Toronto Retrospective

I heard that the “east” has been having a hard time of it since the economic downturn of 2008. I don’t see any sign of hard times in Toronto. The city looks like it is booming. There are dozens of new high-rises being built, the streets are crowded and in Eaton’s Centre, there are few people that are not carrying shopping bags.

The attendance at the numerous festival happenings about town is impressive.  The concert we attend is sold out at a cost of around $100/ticket. The buskerfest is elbow to elbow as we walk down Front Street. There are also numerous free events whose attendance did not necessarily indicate an economic boom, but most surely showed the local lust for life.

As I prepared to travel to Canada’s second largest city, I had read and heard several generalizations about it and its people. For some reason, there is a perception that Torontonians believe their town is the centre of the universe. After our stay, I do not think that perception holds true. The citizens we encounter are truly proud of their city and willing to help us get to where we are headed, but they seem to have their feet firmly on the ground.

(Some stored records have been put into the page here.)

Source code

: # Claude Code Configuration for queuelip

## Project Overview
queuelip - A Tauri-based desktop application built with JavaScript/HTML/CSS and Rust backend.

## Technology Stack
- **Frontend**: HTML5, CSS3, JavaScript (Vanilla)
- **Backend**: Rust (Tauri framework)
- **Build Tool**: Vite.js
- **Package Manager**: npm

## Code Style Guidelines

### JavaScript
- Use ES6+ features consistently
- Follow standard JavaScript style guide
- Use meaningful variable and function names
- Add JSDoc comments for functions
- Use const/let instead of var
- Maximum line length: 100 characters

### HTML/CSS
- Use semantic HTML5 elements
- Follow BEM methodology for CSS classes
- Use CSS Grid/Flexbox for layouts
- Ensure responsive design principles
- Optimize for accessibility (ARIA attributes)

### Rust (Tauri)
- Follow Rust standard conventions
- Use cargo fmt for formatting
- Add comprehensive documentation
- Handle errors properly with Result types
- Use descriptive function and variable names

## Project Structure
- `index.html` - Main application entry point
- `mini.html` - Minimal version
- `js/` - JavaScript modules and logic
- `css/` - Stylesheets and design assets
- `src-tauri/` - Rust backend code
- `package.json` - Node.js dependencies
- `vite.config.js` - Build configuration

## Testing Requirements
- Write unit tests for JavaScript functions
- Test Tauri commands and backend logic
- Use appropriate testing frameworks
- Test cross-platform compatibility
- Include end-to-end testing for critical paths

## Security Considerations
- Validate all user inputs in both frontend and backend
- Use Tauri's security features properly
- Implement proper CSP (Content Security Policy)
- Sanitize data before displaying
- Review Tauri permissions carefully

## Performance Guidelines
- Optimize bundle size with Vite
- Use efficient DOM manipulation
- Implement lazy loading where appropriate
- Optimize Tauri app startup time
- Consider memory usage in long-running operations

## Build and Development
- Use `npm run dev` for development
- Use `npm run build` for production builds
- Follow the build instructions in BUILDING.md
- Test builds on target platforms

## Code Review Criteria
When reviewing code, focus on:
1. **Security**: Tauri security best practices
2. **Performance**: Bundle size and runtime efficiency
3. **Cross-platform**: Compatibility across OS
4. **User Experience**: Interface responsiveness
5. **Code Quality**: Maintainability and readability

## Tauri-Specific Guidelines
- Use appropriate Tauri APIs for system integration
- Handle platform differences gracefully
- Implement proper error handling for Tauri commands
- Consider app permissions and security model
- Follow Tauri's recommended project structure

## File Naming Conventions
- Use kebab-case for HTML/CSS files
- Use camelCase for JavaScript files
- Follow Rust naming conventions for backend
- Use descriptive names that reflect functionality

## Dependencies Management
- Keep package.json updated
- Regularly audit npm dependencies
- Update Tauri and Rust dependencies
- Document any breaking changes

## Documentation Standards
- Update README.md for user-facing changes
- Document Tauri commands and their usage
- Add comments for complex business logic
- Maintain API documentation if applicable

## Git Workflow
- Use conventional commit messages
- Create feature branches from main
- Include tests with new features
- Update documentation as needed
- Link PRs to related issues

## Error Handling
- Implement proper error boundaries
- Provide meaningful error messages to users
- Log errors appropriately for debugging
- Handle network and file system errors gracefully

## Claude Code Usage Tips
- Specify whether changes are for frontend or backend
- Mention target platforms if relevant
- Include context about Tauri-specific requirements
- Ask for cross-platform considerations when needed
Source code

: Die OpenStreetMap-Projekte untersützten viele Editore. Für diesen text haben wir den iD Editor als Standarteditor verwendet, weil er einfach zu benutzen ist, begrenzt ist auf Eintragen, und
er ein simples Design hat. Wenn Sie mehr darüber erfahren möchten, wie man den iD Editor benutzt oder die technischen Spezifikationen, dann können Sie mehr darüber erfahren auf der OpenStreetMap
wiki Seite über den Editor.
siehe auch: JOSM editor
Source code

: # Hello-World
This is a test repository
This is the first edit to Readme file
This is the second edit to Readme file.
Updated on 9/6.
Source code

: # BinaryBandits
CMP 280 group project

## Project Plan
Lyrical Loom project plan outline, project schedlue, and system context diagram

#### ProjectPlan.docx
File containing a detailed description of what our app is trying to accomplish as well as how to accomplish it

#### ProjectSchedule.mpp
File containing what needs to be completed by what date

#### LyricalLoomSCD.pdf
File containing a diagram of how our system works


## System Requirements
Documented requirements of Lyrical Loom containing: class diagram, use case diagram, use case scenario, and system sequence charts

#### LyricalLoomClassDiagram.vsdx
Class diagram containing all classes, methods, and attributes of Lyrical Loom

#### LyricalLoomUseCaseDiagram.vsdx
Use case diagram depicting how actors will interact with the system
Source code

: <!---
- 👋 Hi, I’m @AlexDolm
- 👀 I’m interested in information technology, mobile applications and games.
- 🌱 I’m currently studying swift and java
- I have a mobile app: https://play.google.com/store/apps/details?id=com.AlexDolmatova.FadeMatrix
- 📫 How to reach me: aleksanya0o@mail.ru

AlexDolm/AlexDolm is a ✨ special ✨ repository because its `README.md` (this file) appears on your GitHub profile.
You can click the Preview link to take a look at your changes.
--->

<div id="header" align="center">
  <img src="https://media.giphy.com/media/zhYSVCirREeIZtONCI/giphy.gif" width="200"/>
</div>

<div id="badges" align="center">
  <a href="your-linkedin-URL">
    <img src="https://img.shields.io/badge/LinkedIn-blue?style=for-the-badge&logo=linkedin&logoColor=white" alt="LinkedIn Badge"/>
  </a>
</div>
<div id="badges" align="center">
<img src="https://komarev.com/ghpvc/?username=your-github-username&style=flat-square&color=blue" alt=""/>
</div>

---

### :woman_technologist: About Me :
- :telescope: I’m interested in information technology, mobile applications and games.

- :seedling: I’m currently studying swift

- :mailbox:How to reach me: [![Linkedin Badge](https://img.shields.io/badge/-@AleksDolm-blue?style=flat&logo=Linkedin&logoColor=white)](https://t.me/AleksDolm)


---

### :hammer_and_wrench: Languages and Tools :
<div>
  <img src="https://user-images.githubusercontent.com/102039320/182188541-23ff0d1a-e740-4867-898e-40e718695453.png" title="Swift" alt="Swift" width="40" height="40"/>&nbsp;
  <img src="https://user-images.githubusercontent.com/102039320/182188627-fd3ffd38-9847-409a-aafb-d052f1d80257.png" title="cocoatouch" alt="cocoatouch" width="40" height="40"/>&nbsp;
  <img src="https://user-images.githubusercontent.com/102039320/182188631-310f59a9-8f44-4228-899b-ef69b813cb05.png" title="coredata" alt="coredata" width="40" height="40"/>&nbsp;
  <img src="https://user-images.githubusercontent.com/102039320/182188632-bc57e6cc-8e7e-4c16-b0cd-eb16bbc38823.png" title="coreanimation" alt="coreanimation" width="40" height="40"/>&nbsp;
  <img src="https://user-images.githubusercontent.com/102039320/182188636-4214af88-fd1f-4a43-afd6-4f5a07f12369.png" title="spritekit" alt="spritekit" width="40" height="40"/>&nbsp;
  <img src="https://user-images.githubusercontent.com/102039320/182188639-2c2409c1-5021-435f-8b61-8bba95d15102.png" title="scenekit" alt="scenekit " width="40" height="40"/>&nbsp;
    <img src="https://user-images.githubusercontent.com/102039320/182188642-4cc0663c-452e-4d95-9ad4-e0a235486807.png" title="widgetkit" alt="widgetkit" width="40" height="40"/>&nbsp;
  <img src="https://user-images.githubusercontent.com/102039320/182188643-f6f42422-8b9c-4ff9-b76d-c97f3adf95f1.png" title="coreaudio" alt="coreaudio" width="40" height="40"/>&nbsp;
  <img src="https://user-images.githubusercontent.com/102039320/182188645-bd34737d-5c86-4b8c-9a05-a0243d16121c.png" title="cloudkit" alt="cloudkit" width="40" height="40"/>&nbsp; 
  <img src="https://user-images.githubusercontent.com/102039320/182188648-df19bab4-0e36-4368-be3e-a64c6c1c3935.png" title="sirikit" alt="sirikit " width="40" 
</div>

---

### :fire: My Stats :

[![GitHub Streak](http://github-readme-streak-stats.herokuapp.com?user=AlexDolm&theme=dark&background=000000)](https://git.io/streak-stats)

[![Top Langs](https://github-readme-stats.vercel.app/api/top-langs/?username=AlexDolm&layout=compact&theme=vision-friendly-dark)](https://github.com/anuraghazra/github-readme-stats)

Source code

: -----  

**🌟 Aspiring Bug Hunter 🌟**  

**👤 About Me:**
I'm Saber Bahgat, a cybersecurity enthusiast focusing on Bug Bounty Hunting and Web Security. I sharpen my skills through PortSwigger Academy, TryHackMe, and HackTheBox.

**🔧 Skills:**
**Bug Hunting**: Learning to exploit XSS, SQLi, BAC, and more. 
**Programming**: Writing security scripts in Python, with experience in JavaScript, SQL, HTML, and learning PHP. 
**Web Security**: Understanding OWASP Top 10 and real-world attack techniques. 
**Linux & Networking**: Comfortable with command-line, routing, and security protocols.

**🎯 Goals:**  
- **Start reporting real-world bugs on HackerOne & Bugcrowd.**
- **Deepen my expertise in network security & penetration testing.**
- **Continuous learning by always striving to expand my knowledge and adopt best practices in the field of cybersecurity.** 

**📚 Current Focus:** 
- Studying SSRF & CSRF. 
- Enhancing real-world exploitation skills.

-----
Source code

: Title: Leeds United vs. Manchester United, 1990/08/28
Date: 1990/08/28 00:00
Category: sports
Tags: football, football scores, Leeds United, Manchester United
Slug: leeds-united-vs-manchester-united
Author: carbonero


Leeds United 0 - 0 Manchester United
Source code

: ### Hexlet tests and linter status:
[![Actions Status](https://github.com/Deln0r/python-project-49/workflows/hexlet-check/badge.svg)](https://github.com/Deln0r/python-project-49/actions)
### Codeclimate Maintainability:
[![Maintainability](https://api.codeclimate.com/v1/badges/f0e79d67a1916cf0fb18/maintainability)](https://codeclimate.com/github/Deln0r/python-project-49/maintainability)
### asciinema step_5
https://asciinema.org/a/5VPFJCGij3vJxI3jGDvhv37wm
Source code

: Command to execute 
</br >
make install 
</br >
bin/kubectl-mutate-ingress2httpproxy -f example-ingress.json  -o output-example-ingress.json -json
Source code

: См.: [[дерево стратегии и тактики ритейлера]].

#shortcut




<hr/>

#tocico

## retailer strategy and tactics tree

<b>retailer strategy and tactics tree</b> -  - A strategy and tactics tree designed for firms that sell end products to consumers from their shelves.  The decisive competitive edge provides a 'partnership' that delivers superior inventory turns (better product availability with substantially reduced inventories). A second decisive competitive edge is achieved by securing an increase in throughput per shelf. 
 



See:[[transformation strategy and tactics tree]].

Toronto is also portrayed as a world class city. I guess it is by size and amenities, but the general populace has remained extremely polite and low-key. Typically Canadian, I suppose. In the long run, I found Toronto to be very similar to my home city of Edmonton, only with 200% more people. The drivers stop and wait for pedestrians and the pedestrians stop and wait for walk lights. There aren’t many cities in the world where this happens.

Other personality traits of Torontonians that hold them different and probably more Canadian than other big metro areas of the world are the casual dress of most of the people on the street. The only “suits” visible to us were near the court house. The slow pace of the city is also noticeable. Debbie and I walk at a reasonable pace but in megacities around the world there are always folks that rush by us.  Not here. People moved along the sidewalk with intent but did not carry a head of steam. Riding the escalators in most of the world’s big cities you stand on the right and walk on the left, yet in Toronto, the folks stand on both sides as they do in Edmonton.

The big city of TO shines when it comes to the harmony in the life of all the different cultures that make up the mosiac of Canada.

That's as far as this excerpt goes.